Silent inbox uses shared secret `S = p1 * Q2 = p2 * Q1` (from the picture titled "Shared Secrets").

Bob constructs the event using an ephemeral key `w`, encrypting to `Q1` (I presume using `w * Q1` as the NIP-04 encryption key, but this is not relevant to the attack). She puts `S` in the `p` tag of the event and signs it (from the picture titled "Send and receive flow").

Eve also picks up this DM. She doesn't yet know its sender or recipient, but she reads the `p` tag and starts trying to decrypt the DMs she's got in her collection one by one, using the contents of the `p` tag as the shared secret.

One of the DMs does decrypt to a valid message, namely the first, regular, DM from Alice to Bob. Eve can now decrypt every past and future regular (not silent inbox) DM between Alice and Bob. Furthermore, while Eve can not decrypt silent inbox messages due to the use of different encryption keys here, she learns that the silent inbox in question belongs to Alice and Bob and can see the length and timing of each message going to it.

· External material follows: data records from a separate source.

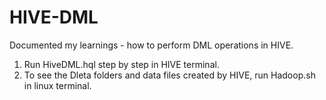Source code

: # HIVE-DML
Documented my learnings - how to perform DML operations in HIVE. 

1. Run HiveDML.hql step by step in HIVE terminal.
2. To see the Dleta folders and data files created by HIVE, run Hadoop.sh in linux terminal.
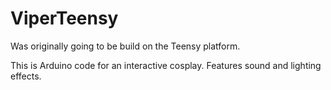 # ViperTeensy

Was originally going to be build on the Teensy platform.

This is Arduino code for an interactive cosplay. Features sound and lighting effects. 
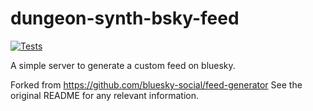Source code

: # dungeon-synth-bsky-feed
[![Tests](https://github.com/maximesimoncelli/dungeon-synth-bsky-feed/actions/workflows/ci.yml/badge.svg)](https://github.com/maximesimoncelli/dungeon-synth-bsky-feed/actions/workflows/ci.yml)

A simple server to generate a custom feed on bluesky.

Forked from https://github.com/bluesky-social/feed-generator
See the original README for any relevant information.
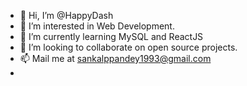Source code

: - 👋 Hi, I’m @HappyDash
- 👀 I’m interested in Web Development.
- 🌱 I’m currently learning MySQL and ReactJS
- 💞️ I’m looking to collaborate on open source projects.
- 📫 Mail me at sankalppandey1993@gmail.com
- 

<!---
HappyDash/HappyDash is a ✨ special ✨ repository because its `README.md` (this file) appears on your GitHub profile.
You can click the Preview link to take a look at your changes.
--->

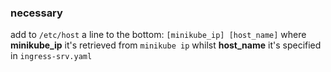 ### necessary

add to `/etc/host` a line to the bottom:
`[minikube_ip] [host_name]`
where **minikube_ip** it's retrieved from `minikube ip`
whilst **host_name** it's specified in `ingress-srv.yaml`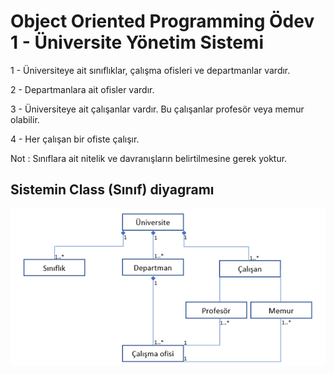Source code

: # Object Oriented Programming Ödev 1 - Üniversite Yönetim Sistemi

1 - Üniversiteye ait sınıflıklar, çalışma ofisleri ve departmanlar vardır.

2 - Departmanlara ait ofisler vardır.

3 - Üniversiteye ait çalışanlar vardır. Bu çalışanlar profesör veya memur olabilir.

4 - Her çalışan bir ofiste çalışır.

Not : Sınıflara ait nitelik ve davranışların belirtilmesine gerek yoktur.


## Sistemin Class (Sınıf) diyagramı

![image](https://github.com/iabadanoglu/patikaCourses/blob/Unity/oop-%C3%B6dev1-%C3%BCys.png)
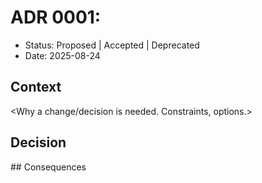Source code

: # ADR 0001: <Decision Title>
- Status: Proposed | Accepted | Deprecated
- Date: 2025-08-24
## Context
<Why a change/decision is needed. Constraints, options.>
## Decision
<What you chose and why.>
## Consequences
<Tradeoffs, risks, migrations, follow-ups.>
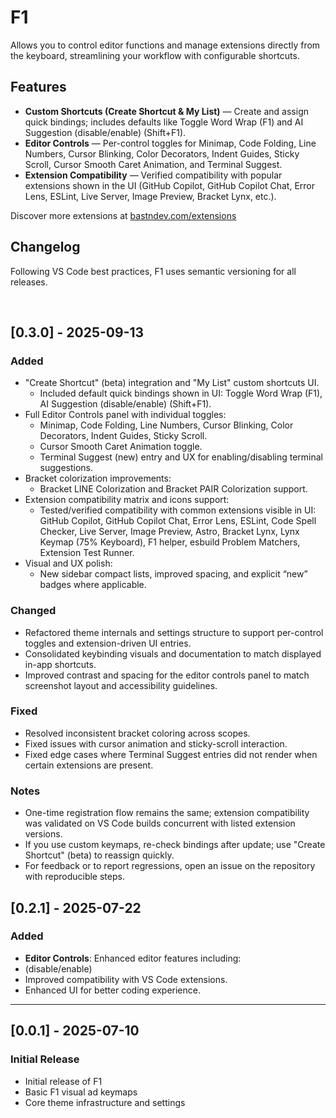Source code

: # F1 

Allows you to control editor functions and manage extensions directly from the keyboard, streamlining your workflow with configurable shortcuts.

## Features

- **Custom Shortcuts (Create Shortcut & My List)** — Create and assign quick bindings; includes defaults like Toggle Word Wrap (F1) and AI Suggestion (disable/enable) (Shift+F1).
- **Editor Controls** — Per-control toggles for Minimap, Code Folding, Line Numbers, Cursor Blinking, Color Decorators, Indent Guides, Sticky Scroll, Cursor Smooth Caret Animation, and Terminal Suggest.
- **Extension Compatibility** — Verified compatibility with popular extensions shown in the UI (GitHub Copilot, GitHub Copilot Chat, Error Lens, ESLint, Live Server, Image Preview, Bracket Lynx, etc.).

Discover more extensions at [bastndev.com/extensions](https://bastndev.com/extensions)



## Changelog

Following VS Code best practices, F1 uses semantic versioning for all releases.

</br>

<!-- --- -->

## [0.3.0] - 2025-09-13

### Added
- "Create Shortcut" (beta) integration and "My List" custom shortcuts UI.
    - Included default quick bindings shown in UI: Toggle Word Wrap (F1), AI Suggestion (disable/enable) (Shift+F1).
- Full Editor Controls panel with individual toggles:
    - Minimap, Code Folding, Line Numbers, Cursor Blinking, Color Decorators, Indent Guides, Sticky Scroll.
    - Cursor Smooth Caret Animation toggle.
    - Terminal Suggest (new) entry and UX for enabling/disabling terminal suggestions.
- Bracket colorization improvements:
    - Bracket LINE Colorization and Bracket PAIR Colorization support.
- Extension compatibility matrix and icons support:
    - Tested/verified compatibility with common extensions visible in UI: GitHub Copilot, GitHub Copilot Chat, Error Lens, ESLint, Code Spell Checker, Live Server, Image Preview, Astro, Bracket Lynx, Lynx Keymap (75% Keyboard), F1 helper, esbuild Problem Matchers, Extension Test Runner.
- Visual and UX polish:
    - New sidebar compact lists, improved spacing, and explicit “new” badges where applicable.

### Changed
- Refactored theme internals and settings structure to support per-control toggles and extension-driven UI entries.
- Consolidated keybinding visuals and documentation to match displayed in-app shortcuts.
- Improved contrast and spacing for the editor controls panel to match screenshot layout and accessibility guidelines.

### Fixed
- Resolved inconsistent bracket coloring across scopes.
- Fixed issues with cursor animation and sticky-scroll interaction.
- Fixed edge cases where Terminal Suggest entries did not render when certain extensions are present.

### Notes
- One-time registration flow remains the same; extension compatibility was validated on VS Code builds concurrent with listed extension versions.
- If you use custom keymaps, re-check bindings after update; use "Create Shortcut" (beta) to reassign quickly.
- For feedback or to report regressions, open an issue on the repository with reproducible steps.

## [0.2.1] - 2025-07-22

### Added
- **Editor Controls**: Enhanced editor features including:
- (disable/enable)
- Improved compatibility with VS Code extensions.
- Enhanced UI for better coding experience.

---

## [0.0.1] - 2025-07-10

### Initial Release
- Initial release of F1
- Basic F1 visual ad keymaps
- Core theme infrastructure and settings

What you could do is hash the shared secret curve point `S` (preferably using a tagged hash function) into a shared private key `r`, then use the corresponding public key `R = r * G` for the `p` tag. This would not leak the actual shared secret.

Ah now I get it, you're perfectly right, thank you! Massive issue that i had overlooked and yes, hashing fixes this, I'll add it to my implementation, thank you!